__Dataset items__
--

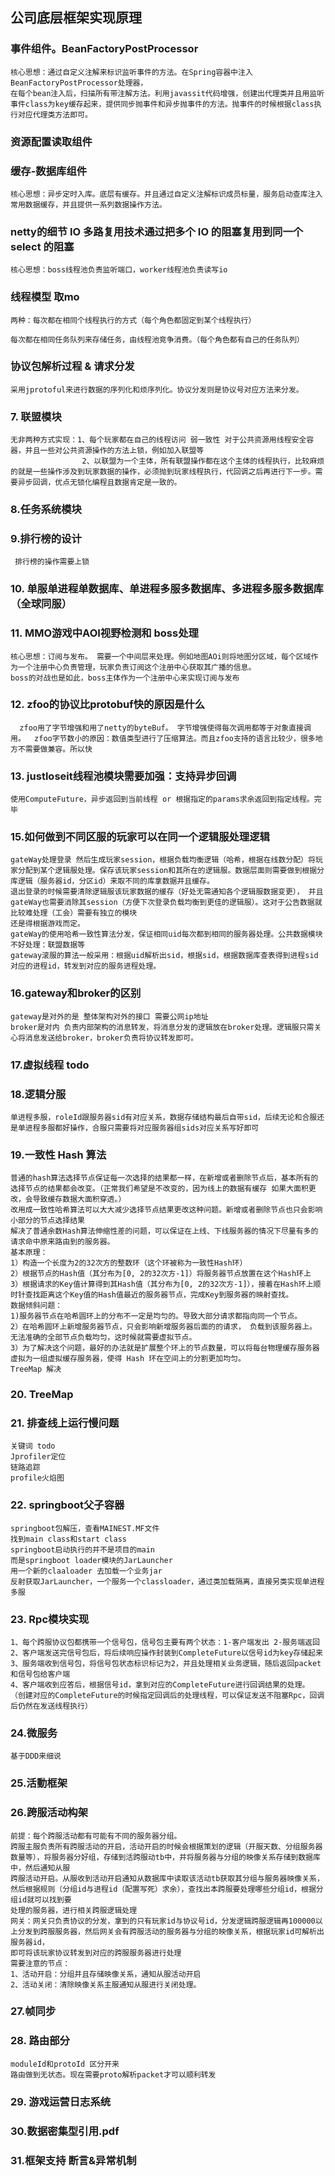 ## 公司底层框架实现原理


### 事件组件。BeanFactoryPostProcessor
    核心思想：通过自定义注解来标识监听事件的方法。在Spring容器中注入BeanFactoryPostProcessor处理器，
    在每个bean注入后，扫描所有带注解方法。利用javassit代码增强，创建出代理类并且用监听事件class为key缓存起来，提供同步抛事件和异步抛事件的方法。抛事件的时候根据class执行对应代理类方法即可。
### 资源配置读取组件

### 缓存-数据库组件
    核心思想：异步定时入库。底层有缓存。并且通过自定义注解标识成员标量，服务启动查库注入常用数据缓存，并且提供一系列数据操作方法。
    
### netty的细节 IO 多路复用技术通过把多个 IO 的阻塞复用到同一个 select 的阻塞
    核心思想：boss线程池负责监听端口，worker线程池负责读写io
    
### 线程模型   取mo
    两种：每次都在相同个线程执行的方式（每个角色都固定到某个线程执行）
         每次都在相同任务队列来存储任务，由线程池竞争消费。（每个角色都有自己的任务队列）

### 协议包解析过程 & 请求分发
    采用jprotoful来进行数据的序列化和烦序列化。协议分发则是协议号对应方法来分发。

### 7. 联盟模块
    无非两种方式实现：1、每个玩家都在自己的线程访问 弱一致性 对于公共资源用线程安全容器，并且一些对公共资源操作的方法上锁，例如加入联盟等
                    2、以联盟为一个主体，所有联盟操作都在这个主体的线程执行，比较麻烦的就是一些操作涉及到玩家数据的操作，必须抛到玩家线程执行，代回调之后再进行下一步。需要异步回调，优点无锁化编程且数据肯定是一致的。

### 8.任务系统模块

### 9.排行榜的设计
     排行榜的操作需要上锁
     
### 10. 单服单进程单数据库、单进程多服多数据库、多进程多服多数据库（全球同服）

### 11. MMO游戏中AOI视野检测和 boss处理
    核心思想：订阅与发布。 需要一个中间层来处理。例如地图AOi则将地图分区域，每个区域作为一个注册中心负责管理，玩家负责订阅这个注册中心获取其广播的信息。
    boss的对战也是如此，boss主体作为一个注册中心来实现订阅与发布
    
### 12. zfoo的协议比protobuf快的原因是什么
      zfoo用了字节增强和用了netty的byteBuf。 字节增强使得每次调用都等于对象直接调用。  zfoo字节数小的原因：数值类型进行了压缩算法。而且zfoo支持的语言比较少，很多地方不需要做兼容。所以快

### 13. justloseit线程池模块需要加强：支持异步回调
    使用ComputeFuture，异步返回到当前线程 or 根据指定的params求余返回到指定线程。完毕
    
### 15.如何做到不同区服的玩家可以在同一个逻辑服处理逻辑
    gateWay处理登录 然后生成玩家session，根据负载均衡逻辑（哈希，根据在线数分配）将玩家分配到某个逻辑服处理。保存该玩家session和其所在的逻辑服。数据层面则需要做到根据分库逻辑（服务器id，分区id）来取不同的库拿数据并且缓存。
    退出登录的时候需要清除逻辑服该玩家数据的缓存（好处无需通知各个逻辑服数据变更）， 并且gateWay也需要消除其session（方便下次登录负载均衡到更佳的逻辑服）。这对于公告数据就比较难处理（工会）需要有独立的模块
    还是得根据游戏而定。
    gateWay的使用哈希一致性算法分发，保证相同uid每次都到相同的服务器处理。公共数据模块不好处理：联盟数据等
    gateway滚服的算法一般采用：根据uid解析出sid，根据sid，根据数据库查表得到进程sid对应的进程id，转发到对应的服务进程处理。
    
### 16.gateway和broker的区别
    gateway是对外的是 整体架构对外的接口 需要公网ip地址
    broker是对内 负责内部架构的消息转发，将消息分发的逻辑放在broker处理。逻辑服只需关心将消息发送给broker，broker负责将协议转发即可。
    
### 17.虚拟线程 todo

### 18.逻辑分服
    单进程多服，roleId跟服务器sid有对应关系，数据存储结构最后自带sid，后续无论和合服还是单进程多服都好操作，合服只需要将对应服务器组sids对应关系写好即可
    
### 19.一致性 Hash 算法
    普通的hash算法选择节点保证每一次选择的结果都一样，在新增或者删除节点后，基本所有的选择节点的结果都会改变。（正常我们希望是不改变的，因为线上的数据有缓存 如果大面积更改，会导致缓存数据大面积穿透。） 
    改用成一致性哈希算法可以大大减少选择节点结果更改这种问题。新增或者删除节点也只会影响小部分的节点选择结果
    解决了普通余数Hash算法伸缩性差的问题，可以保证在上线、下线服务器的情况下尽量有多的请求命中原来路由到的服务器。
    基本原理：
    1）构造一个长度为2的32次方的整数环（这个环被称为一致性Hash环）
    2）根据节点的Hash值（其分布为[0, 2的32次方-1]）将服务器节点放置在这个Hash环上
    3）根据请求的Key值计算得到其Hash值（其分布为[0, 2的32次方-1]），接着在Hash环上顺时针查找距离这个Key值的Hash值最近的服务器节点，完成Key到服务器的映射查找。
    数据倾斜问题：
    1)服务器节点在哈希圆环上的分布不一定是均匀的。导致大部分请求都指向同一个节点。
    2）在哈希圆环上新增服务器节点，只会影响新增服务器后面的的请求， 负载到该服务器上。 无法准确的全部节点负载均匀，这时候就需要虚拟节点。
    3）为了解决这个问题，最好的办法就是扩展整个环上的节点数量，可以将每台物理缓存服务器虚拟为一组虚拟缓存服务器，使得 Hash 环在空间上的分割更加均匀。
    TreeMap 解决
### 20. TreeMap
    
### 21. 排查线上运行慢问题
    关键词 todo
    Jprofiler定位
    链路追踪
    profile火焰图
    
### 22. springboot父子容器
    springboot包解压，查看MAINEST.MF文件
    找到main class和start class
    springboot启动执行的并不是项目的main
    而是springboot loader模块的JarLauncher
    用一个新的claaloader 去加载一个业务jar
    反射获取JarLauncher，一个服务一个classloader，通过类加载隔离，直接另类实现单进程多服
    
### 23. Rpc模块实现
    1、每个跨服协议包都携带一个信号包，信号包主要有两个状态：1-客户端发出 2-服务端返回
    2、客户端发送完信号包后，将后续响应操作封装到CompleteFuture以信号id为key存储起来
    3、服务端收到信号包，将信号包状态标识标记为2，并且处理相关业务逻辑，随后返回packet和信号包给客户端
    4、客户端收到应答后，根据信号id，拿到对应的CompleteFuture进行回调结果的处理。
    （创建对应的CompleteFuture的时候指定回调后的处理线程，可以保证发送不阻塞Rpc，回调后仍然在发送线程执行）    
    
### 24.微服务
    基于DDD来细说
    
### 25.活動框架

### 26.跨服活动构架
    前提：每个跨服活动都有可能有不同的服务器分组。
    跨服主服负责所有跨服活动的开启，活动开启的时候会根据策划的逻辑（开服天数、分组服务器数量等），将服务器分好组，存储到活跨服动tb中，并将服务器与分组的映像关系存储到数据库中，然后通知从服
    跨服活动开启。从服收到活动开启通知从数据库中读取该活动tb获取其分组与服务器映像关系，然后根据规则（分组id与进程id（配置写死）求余），查找出本跨服要处理哪些分组id，根据分组id就可以找到要
    处理的服务器，进行相关跨服逻辑处理
    网关：网关只负责协议的分发，拿到的只有玩家id与协议号id，分发逻辑跨服逻辑再100000以上分发到跨服服务器，然后网关会有跨服活动的服务器与分组的映像关系，根据玩家id可解析出服务器id，
    即可将该玩家协议转发到对应的跨服服务器进行处理
    需要注意的节点：
    1、活动开启：分组并且存储映像关系，通知从服活动开启
    2、活动关闭：清除映像关系主服通知从服进行关闭处理。

### 27.帧同步

### 28. 路由部分 
    moduleId和protoId 区分开来
    路由做到无状态。现在需要proto解析packet才可以顺利转发
    
### 29. 游戏运营日志系统

### 30.数据密集型引用.pdf

### 31.框架支持 断言&异常机制 
    
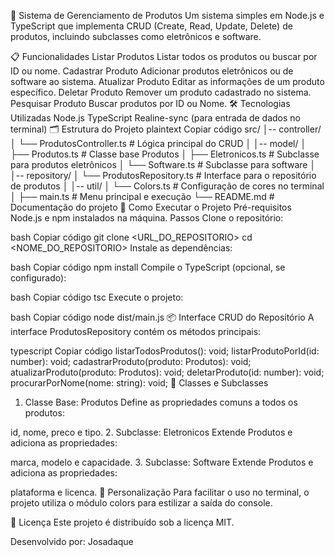 🛒 Sistema de Gerenciamento de Produtos
Um sistema simples em Node.js e TypeScript que implementa CRUD (Create, Read, Update, Delete) de produtos, incluindo subclasses como eletrônicos e software.

📋 Funcionalidades
Listar Produtos
Listar todos os produtos ou buscar por ID ou nome.
Cadastrar Produto
Adicionar produtos eletrônicos ou de software ao sistema.
Atualizar Produto
Editar as informações de um produto específico.
Deletar Produto
Remover um produto cadastrado no sistema.
Pesquisar Produto
Buscar produtos por ID ou Nome.
🛠️ Tecnologias Utilizadas
Node.js
TypeScript
Realine-sync (para entrada de dados no terminal)
🗂️ Estrutura do Projeto
plaintext
Copiar código
src/
│-- controller/
│   └── ProdutosController.ts      # Lógica principal do CRUD
│
│-- model/
│   ├── Produtos.ts                # Classe base Produtos
│   ├── Eletronicos.ts             # Subclasse para produtos eletrônicos
│   └── Software.ts                # Subclasse para software
│
│-- repository/
│   └── ProdutosRepository.ts      # Interface para o repositório de produtos
│
│-- util/
│   └── Colors.ts                  # Configuração de cores no terminal
│
├── main.ts                        # Menu principal e execução
└── README.md                      # Documentação do projeto
🚀 Como Executar o Projeto
Pré-requisitos
Node.js e npm instalados na máquina.
Passos
Clone o repositório:

bash
Copiar código
git clone <URL_DO_REPOSITORIO>
cd <NOME_DO_REPOSITORIO>
Instale as dependências:

bash
Copiar código
npm install
Compile o TypeScript (opcional, se configurado):

bash
Copiar código
tsc
Execute o projeto:

bash
Copiar código
node dist/main.js
📦 Interface CRUD do Repositório
A interface ProdutosRepository contém os métodos principais:

typescript
Copiar código
listarTodosProdutos(): void;
listarProdutoPorId(id: number): void;
cadastrarProduto(produto: Produtos): void;
atualizarProduto(produto: Produtos): void;
deletarProduto(id: number): void;
procurarPorNome(nome: string): void;
🧩 Classes e Subclasses
1. Classe Base: Produtos
Define as propriedades comuns a todos os produtos:

id, nome, preco e tipo.
2. Subclasse: Eletronicos
Extende Produtos e adiciona as propriedades:

marca, modelo e capacidade.
3. Subclasse: Software
Extende Produtos e adiciona as propriedades:

plataforma e licenca.
🎨 Personalização
Para facilitar o uso no terminal, o projeto utiliza o módulo colors para estilizar a saída do console.

📝 Licença
Este projeto é distribuído sob a licença MIT.

Desenvolvido por: Josadaque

--

__How to complete this task__
Each line in the data where the string "eletrônicos" occurs should be identified and copied.

__Your solution__
Um sistema simples em Node.js e TypeScript que implementa CRUD (Create, Read, Update, Delete) de produtos, incluindo subclasses como eletrônicos e software.
Adicionar produtos eletrônicos ou de software ao sistema.
│   ├── Eletronicos.ts             # Subclasse para produtos eletrônicos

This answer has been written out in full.